For the word "distinguished", return each line of the data in which it occurs.

- Opening Delimiter -

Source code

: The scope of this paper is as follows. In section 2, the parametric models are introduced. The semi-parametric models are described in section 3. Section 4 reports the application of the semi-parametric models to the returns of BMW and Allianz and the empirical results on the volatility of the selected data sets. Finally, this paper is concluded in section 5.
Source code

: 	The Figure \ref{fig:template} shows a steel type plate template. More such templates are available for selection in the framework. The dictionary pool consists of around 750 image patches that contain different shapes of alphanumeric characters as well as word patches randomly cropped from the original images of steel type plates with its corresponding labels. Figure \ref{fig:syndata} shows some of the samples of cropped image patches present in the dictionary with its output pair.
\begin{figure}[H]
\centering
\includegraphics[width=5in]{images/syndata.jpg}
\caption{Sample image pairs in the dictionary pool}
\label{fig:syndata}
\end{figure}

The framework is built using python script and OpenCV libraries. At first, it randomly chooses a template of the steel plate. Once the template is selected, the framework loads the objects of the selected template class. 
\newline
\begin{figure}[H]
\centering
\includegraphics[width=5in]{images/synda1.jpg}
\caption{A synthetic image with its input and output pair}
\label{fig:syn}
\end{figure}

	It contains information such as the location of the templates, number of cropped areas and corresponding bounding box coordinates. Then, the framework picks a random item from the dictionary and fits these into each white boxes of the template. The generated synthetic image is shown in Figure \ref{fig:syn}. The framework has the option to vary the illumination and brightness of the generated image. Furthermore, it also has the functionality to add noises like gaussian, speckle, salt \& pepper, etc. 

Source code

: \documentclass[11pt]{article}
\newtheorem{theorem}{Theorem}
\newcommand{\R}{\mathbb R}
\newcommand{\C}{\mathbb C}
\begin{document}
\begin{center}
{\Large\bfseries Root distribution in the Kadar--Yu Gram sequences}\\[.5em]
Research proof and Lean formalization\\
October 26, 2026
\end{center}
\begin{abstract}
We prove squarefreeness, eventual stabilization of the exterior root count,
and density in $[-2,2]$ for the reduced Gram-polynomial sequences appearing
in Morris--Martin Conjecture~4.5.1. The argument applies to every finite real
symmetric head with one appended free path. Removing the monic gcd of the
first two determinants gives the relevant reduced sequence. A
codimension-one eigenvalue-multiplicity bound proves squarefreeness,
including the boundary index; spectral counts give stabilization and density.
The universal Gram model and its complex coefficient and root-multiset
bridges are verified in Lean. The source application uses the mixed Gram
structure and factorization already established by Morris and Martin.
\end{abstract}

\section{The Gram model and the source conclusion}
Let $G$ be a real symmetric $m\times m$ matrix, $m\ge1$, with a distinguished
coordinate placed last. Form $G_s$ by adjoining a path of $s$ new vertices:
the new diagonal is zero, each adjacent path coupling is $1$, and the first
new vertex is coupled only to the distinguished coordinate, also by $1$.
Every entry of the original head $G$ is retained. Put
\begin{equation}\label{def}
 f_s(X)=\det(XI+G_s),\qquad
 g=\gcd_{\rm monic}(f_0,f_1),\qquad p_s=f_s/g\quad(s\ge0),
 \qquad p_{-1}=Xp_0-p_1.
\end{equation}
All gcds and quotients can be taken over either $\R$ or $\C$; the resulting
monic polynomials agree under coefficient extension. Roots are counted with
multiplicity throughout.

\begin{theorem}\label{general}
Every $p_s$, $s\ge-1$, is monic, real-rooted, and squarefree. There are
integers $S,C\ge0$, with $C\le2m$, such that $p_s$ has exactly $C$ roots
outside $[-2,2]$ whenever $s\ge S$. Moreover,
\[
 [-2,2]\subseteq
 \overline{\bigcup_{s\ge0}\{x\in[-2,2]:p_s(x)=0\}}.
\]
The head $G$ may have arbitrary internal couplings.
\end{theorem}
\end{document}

- Closing Delimiter -
- Opening Delimiter -

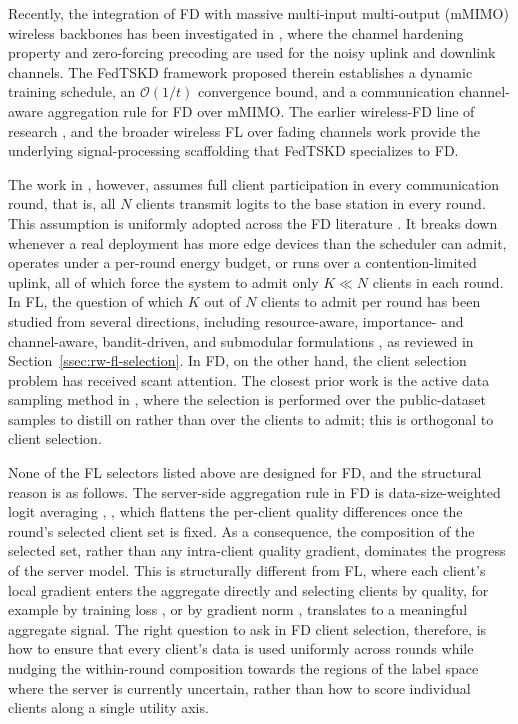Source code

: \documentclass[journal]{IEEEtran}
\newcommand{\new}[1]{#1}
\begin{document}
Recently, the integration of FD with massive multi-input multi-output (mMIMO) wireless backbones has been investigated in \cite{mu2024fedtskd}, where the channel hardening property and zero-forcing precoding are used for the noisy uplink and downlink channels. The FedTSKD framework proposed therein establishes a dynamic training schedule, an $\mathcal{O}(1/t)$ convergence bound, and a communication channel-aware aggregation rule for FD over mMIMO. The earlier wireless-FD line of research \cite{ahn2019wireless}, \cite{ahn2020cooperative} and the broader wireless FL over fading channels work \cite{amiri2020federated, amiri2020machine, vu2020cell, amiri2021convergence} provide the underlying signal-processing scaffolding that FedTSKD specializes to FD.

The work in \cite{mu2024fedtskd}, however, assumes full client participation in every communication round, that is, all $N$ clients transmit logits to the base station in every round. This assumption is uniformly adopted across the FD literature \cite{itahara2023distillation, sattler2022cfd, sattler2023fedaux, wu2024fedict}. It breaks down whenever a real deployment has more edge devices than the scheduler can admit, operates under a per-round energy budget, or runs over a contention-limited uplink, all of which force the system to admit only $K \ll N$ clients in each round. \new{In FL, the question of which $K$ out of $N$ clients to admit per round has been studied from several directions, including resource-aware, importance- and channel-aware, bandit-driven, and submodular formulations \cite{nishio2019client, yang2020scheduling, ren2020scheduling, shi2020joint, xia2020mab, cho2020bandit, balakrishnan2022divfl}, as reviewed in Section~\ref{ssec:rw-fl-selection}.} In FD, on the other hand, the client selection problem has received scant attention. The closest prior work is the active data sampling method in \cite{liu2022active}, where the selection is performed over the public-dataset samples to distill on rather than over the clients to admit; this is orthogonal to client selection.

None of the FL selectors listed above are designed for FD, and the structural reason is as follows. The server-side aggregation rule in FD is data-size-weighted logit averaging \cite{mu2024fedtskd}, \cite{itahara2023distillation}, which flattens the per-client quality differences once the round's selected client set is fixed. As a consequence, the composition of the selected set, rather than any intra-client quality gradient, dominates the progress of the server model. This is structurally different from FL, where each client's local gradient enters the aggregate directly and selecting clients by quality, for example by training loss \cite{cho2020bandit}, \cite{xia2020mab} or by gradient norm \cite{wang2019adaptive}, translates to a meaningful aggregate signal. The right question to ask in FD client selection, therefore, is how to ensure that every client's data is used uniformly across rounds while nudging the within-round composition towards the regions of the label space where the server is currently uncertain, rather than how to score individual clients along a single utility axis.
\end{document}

- Closing Delimiter -
- Opening Delimiter -

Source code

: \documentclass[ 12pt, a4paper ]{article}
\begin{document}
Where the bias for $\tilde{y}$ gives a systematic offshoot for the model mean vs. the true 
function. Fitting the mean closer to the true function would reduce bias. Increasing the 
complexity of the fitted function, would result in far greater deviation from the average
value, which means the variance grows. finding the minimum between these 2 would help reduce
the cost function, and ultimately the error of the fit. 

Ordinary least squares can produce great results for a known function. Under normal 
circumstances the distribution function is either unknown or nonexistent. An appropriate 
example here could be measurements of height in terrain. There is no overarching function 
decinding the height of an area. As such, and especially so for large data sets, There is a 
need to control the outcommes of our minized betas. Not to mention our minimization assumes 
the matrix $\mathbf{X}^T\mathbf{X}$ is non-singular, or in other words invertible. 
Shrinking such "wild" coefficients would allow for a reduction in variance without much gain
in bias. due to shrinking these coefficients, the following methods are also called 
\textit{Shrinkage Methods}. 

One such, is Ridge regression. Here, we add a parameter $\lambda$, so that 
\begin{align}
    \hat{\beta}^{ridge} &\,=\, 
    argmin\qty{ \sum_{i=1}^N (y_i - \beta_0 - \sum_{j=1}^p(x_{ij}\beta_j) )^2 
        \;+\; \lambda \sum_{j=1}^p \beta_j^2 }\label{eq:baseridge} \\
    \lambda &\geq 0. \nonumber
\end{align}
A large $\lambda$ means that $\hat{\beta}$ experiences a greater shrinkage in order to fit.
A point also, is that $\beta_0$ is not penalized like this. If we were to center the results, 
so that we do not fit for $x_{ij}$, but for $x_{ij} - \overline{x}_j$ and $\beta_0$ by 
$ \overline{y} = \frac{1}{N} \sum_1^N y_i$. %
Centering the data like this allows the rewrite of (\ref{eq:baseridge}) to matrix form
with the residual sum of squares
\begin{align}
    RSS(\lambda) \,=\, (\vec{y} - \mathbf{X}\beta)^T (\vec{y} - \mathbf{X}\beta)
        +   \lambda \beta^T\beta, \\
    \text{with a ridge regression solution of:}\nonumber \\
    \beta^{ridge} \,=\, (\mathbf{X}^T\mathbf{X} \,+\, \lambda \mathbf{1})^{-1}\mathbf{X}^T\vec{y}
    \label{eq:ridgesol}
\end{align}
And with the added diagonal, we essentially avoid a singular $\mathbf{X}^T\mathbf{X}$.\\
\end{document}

- Closing Delimiter -

• **Response below**:
Let $G$ be a real symmetric $m\times m$ matrix, $m\ge1$, with a distinguished
new vertex is coupled only to the distinguished coordinate, also by $1$.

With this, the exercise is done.